After about four hours Kevin finally met up with Melissa near Fenway Park.

Since they were staying in a hotel within a mile of the finish line, Melissa said she and Kevin walked about three miles around all the barricaded blocks to get there. Their car was stuck in the parking garage.

“At this point, the whole city was kind of being shut down,” Melissa said. “We didn’t know if there were other bombs planted in other places. [We] went through security to walk through alleyways by our hotel.”

The McGraths were planning to stay in the city until Wednesday. What was supposed to be a mini-vacation including sight-seeing and celebrating turned into walking through a ghost town.

“It was very strange,” Melissa said. “I obviously wasn’t in New York for 9/11 but I feel like it was probably very similar to what that was. Our hotel was right across the street... less than a mile from the finish line... so continuously outside of our hotel and outside of this hospital there were full armored vehicles and SWAT men with the full guard on walking around with machine guns and a continuous police presence. “

Kevin and Melissa said Bostonians acted as normal as they could despite the situation.

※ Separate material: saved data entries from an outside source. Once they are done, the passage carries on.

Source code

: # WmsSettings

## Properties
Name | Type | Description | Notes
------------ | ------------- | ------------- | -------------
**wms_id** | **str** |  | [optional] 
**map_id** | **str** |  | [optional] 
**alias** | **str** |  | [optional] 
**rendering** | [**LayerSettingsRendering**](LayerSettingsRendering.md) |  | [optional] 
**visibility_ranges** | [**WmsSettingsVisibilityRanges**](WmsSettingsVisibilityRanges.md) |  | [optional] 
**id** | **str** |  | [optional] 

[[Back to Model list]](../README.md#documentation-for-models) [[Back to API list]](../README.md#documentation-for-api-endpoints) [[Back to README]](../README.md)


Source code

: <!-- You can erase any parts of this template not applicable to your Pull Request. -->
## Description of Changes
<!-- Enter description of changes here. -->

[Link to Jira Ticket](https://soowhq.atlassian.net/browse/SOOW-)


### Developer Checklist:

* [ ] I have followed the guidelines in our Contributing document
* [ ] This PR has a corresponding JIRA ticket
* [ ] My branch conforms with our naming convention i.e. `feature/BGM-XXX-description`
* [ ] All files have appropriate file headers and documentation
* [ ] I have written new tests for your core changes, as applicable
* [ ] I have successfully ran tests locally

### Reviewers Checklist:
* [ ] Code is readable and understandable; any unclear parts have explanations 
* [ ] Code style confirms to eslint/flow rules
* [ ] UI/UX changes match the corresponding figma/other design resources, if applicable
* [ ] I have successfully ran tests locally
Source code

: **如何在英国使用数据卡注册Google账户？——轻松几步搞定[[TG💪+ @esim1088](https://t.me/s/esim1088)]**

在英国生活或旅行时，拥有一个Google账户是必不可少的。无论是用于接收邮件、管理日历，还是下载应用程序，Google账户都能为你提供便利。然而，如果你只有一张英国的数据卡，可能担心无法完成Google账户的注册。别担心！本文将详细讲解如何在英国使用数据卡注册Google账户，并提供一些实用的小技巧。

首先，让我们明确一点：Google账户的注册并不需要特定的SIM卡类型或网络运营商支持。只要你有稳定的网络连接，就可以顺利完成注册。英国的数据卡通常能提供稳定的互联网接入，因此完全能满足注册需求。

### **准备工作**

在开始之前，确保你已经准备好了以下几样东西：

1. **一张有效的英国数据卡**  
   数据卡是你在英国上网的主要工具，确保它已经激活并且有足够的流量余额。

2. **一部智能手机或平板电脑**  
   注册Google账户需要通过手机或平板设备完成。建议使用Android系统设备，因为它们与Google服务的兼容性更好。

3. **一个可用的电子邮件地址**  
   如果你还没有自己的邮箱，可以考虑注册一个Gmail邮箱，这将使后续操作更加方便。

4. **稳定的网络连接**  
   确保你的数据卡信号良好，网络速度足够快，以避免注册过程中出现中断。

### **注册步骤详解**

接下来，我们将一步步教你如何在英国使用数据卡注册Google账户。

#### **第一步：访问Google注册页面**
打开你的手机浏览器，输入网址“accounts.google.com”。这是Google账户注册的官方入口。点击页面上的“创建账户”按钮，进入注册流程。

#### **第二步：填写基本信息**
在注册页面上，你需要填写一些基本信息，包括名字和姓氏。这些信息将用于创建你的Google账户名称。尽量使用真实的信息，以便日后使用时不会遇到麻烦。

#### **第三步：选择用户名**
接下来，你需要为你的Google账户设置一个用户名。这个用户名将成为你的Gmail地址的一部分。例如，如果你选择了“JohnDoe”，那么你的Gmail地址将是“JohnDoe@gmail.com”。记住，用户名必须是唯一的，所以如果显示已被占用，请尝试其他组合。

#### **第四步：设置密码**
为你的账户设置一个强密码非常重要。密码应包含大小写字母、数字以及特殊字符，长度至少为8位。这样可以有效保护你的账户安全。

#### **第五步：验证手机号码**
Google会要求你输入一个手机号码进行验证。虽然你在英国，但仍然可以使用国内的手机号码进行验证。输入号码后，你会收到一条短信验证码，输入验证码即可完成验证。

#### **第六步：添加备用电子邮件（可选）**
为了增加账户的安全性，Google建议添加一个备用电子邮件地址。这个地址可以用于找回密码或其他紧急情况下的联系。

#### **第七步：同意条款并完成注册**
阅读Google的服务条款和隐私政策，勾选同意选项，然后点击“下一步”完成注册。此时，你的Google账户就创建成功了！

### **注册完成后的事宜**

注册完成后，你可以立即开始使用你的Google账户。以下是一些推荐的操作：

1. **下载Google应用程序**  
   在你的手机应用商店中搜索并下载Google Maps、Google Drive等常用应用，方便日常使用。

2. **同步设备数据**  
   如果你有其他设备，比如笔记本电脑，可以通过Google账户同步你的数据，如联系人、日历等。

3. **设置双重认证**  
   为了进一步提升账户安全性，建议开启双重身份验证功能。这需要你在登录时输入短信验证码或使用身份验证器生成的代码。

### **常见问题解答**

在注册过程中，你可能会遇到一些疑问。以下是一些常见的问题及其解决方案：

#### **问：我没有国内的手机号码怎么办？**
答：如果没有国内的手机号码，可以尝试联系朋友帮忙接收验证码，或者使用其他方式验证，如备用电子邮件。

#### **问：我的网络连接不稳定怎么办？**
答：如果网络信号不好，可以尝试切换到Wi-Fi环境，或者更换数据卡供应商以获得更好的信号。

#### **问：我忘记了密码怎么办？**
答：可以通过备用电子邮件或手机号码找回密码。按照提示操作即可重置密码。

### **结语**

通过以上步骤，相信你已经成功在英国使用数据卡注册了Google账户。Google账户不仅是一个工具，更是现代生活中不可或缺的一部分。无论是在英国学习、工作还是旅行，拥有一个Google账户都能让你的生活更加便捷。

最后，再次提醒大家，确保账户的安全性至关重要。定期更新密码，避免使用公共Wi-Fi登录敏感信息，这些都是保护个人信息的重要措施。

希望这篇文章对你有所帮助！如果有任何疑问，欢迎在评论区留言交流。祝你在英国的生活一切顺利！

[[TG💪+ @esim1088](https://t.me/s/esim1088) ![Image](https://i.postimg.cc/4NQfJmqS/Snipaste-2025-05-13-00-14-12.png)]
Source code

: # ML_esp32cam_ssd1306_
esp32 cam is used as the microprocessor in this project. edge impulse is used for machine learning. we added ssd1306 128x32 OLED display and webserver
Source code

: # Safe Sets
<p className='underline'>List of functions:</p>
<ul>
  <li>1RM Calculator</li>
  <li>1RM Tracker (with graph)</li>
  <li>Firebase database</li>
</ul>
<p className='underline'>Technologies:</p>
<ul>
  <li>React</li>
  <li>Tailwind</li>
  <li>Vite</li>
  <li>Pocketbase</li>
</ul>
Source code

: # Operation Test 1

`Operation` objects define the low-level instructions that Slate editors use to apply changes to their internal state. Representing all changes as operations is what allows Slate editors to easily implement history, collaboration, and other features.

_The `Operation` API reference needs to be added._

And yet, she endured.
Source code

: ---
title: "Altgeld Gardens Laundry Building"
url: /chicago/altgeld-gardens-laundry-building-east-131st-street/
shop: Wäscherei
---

“Before they had caught the suspects or anything the whole city was rallying around the runners and rallying around the fact that we would come back, better and stronger,” Melissa said.

The McGraths flew back to Fishers, Ind., two days after the race.

Melissa said despite her mother’s attempts to hide the news from their kids, they ended up hearing about the bombs and realized that was where their parents were.

“I have an 11-year-old who told me never to run a marathon again, and then my 4-year-old told me that he was just really happy I was a slow runner because if I had been going faster I would have been hit by a big explosion,” Melissa said. “I think as a parent it is very difficult to explain to your children that there are people out there that do this, even though those were only two people of the tens of thousands of people who were in Boston that day yelling and supporting and cheering us.”

Kevin said he doesn’t want the bombings to affect him or his family moving forward.

“It was scary in the moment but you can’t live like that,” Kevin said. “Just a couple of crazy people with an awful agenda, it’s going to happen. But I’ll tell you when you are in the moment, it is very scary.”

Melissa said that she also thought it was important to talk about her experience with her classes, since she assumed the rumors would have spread to her students by the time she got back.

“I think that we are still in the chaos of it all,” Melissa said. “I think that our heads are still spinning, I don’t think that it has hit us that it has been a week and that we are home and that we are safe. We’re thankful that we made it. We are just mourning and tearful for all of the people who didn’t because there are just so many victims. It certainly gives me more appreciation for how life can change in just a second.”